Task description:
When you reach the line containing "### 1. The Relational Model Basics" in the entries below, start writing out each line exactly, and stop after the line containing "- **Core Idea**: The".

Stored data entries:
####
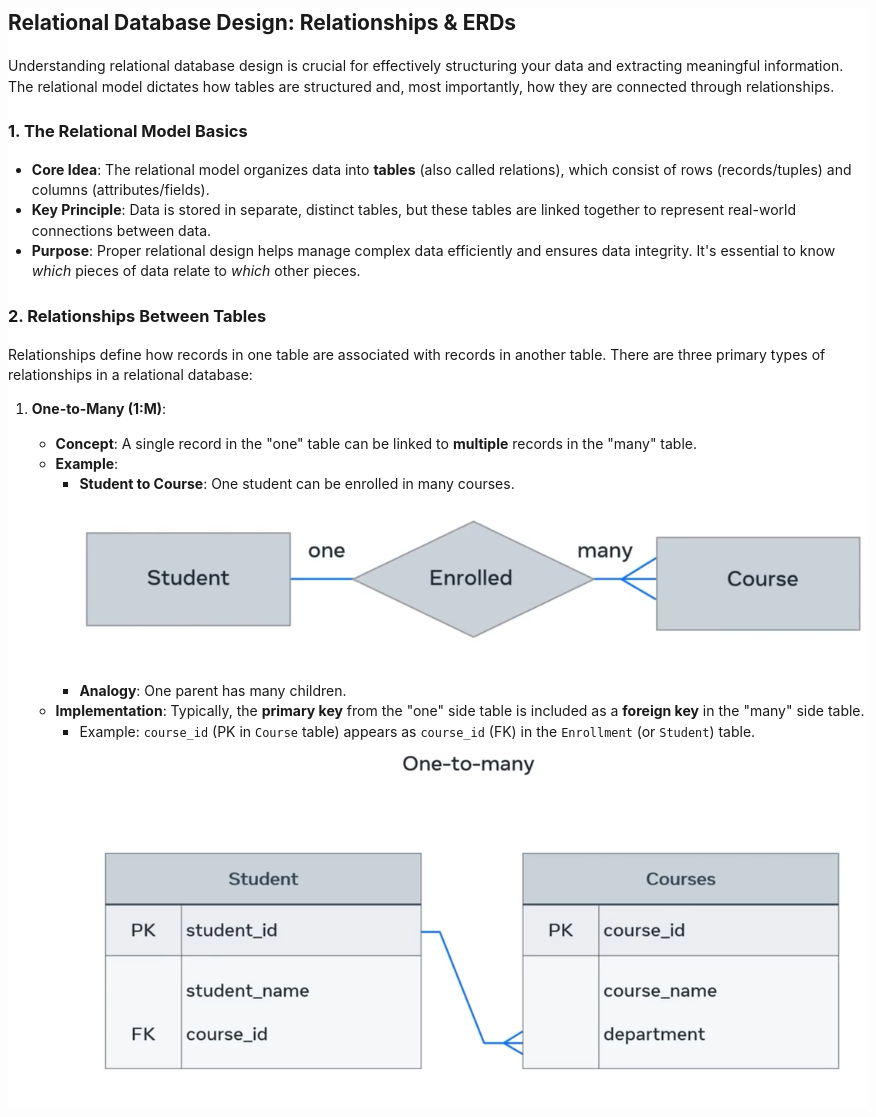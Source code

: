 ## Relational Database Design: Relationships & ERDs

Understanding relational database design is crucial for effectively structuring your data and extracting meaningful information. The relational model dictates how tables are structured and, most importantly, how they are connected through relationships.

### 1. The Relational Model Basics

- **Core Idea**: The relational model organizes data into **tables** (also called relations), which consist of rows (records/tuples) and columns (attributes/fields).
- **Key Principle**: Data is stored in separate, distinct tables, but these tables are linked together to represent real-world connections between data.
- **Purpose**: Proper relational design helps manage complex data efficiently and ensures data integrity. It's essential to know _which_ pieces of data relate to _which_ other pieces.

### 2. Relationships Between Tables

Relationships define how records in one table are associated with records in another table. There are three primary types of relationships in a relational database:

1. **One-to-Many (1:M)**:

    - **Concept**: A single record in the "one" table can be linked to **multiple** records in the "many" table.
    - **Example**:
      - **Student to Course**: One student can be enrolled in many courses.
        ![one_to_many_relation](./0.Pics/oneToManyRelation.png)
      - **Analogy**: One parent has many children.
    - **Implementation**: Typically, the **primary key** from the "one" side table is included as a **foreign key** in the "many" side table.
      - Example: `course_id` (PK in `Course` table) appears as `course_id` (FK) in the `Enrollment` (or `Student`) table.
        ![one_to_one_relation](./0.Pics/one_to_many_PK_FK.png)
####
Response to the exercise:
### 1. The Relational Model Basics

- **Core Idea**: The relational model organizes data into **tables** (also called relations), which consist of rows (records/tuples) and columns (attributes/fields).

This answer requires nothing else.